• **Instructions for the task**
Repeat the lines below exactly as written, please, from the line with "i webgrensesnittet." to the line with "på en knapp.", both lines included, and no others.

Data excerpts:
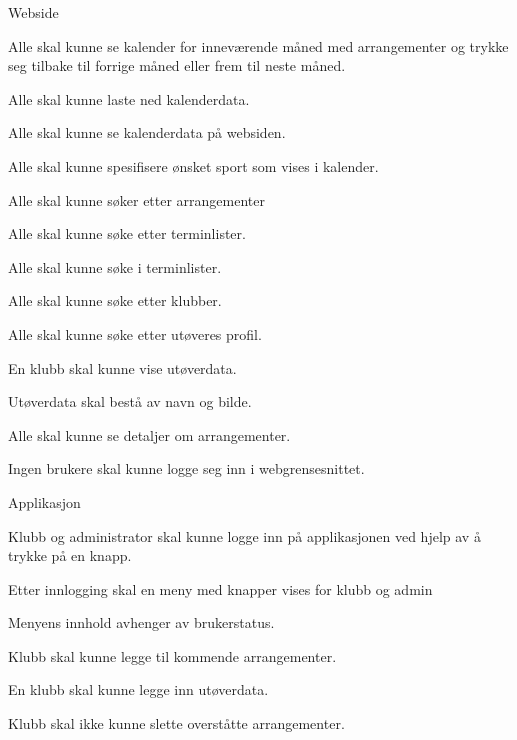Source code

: \documentclass[norsk]{article}
\begin{document}
\begin{legal}

    \item Webside
    \begin{legal}
        \item Alle skal kunne se kalender for inneværende måned med arrangementer og trykke seg tilbake til forrige måned eller frem til neste måned.
        \item Alle skal kunne laste ned kalenderdata. 
        \item Alle skal kunne se kalenderdata på websiden.
        \item Alle skal kunne spesifisere ønsket sport som vises i kalender.
        \item Alle skal kunne søker etter arrangementer
        \item Alle skal kunne søke etter terminlister.
        \item Alle skal kunne søke i terminlister.
        \item Alle skal kunne søke etter klubber.
        \item Alle skal kunne søke etter utøveres profil. 
        \item En klubb skal kunne vise utøverdata.
        \begin{legal}
            \item Utøverdata skal bestå av navn og bilde.
        \end {legal}
        \item Alle skal kunne se detaljer om arrangementer.
        \item Ingen brukere skal kunne logge seg inn 
        i webgrensesnittet.
    \end{legal}
    \item Applikasjon
    \begin{legal}
        \item Klubb og administrator skal kunne logge inn på  applikasjonen ved hjelp av å trykke på en knapp.
        \item Etter innlogging skal en meny med knapper vises for klubb og admin
        \begin{legal}
            \item Menyens innhold avhenger av brukerstatus.
        \end{legal}
        \item Klubb skal kunne legge til kommende arrangementer.
        \item En klubb skal kunne legge inn utøverdata.
        \item Klubb skal ikke kunne slette overståtte arrangementer.

\end{legal}
\end{legal}
\end{document}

• **Task answer**
        i webgrensesnittet.
    \end{legal}
    \item Applikasjon
    \begin{legal}
        \item Klubb og administrator skal kunne logge inn på  applikasjonen ved hjelp av å trykke på en knapp.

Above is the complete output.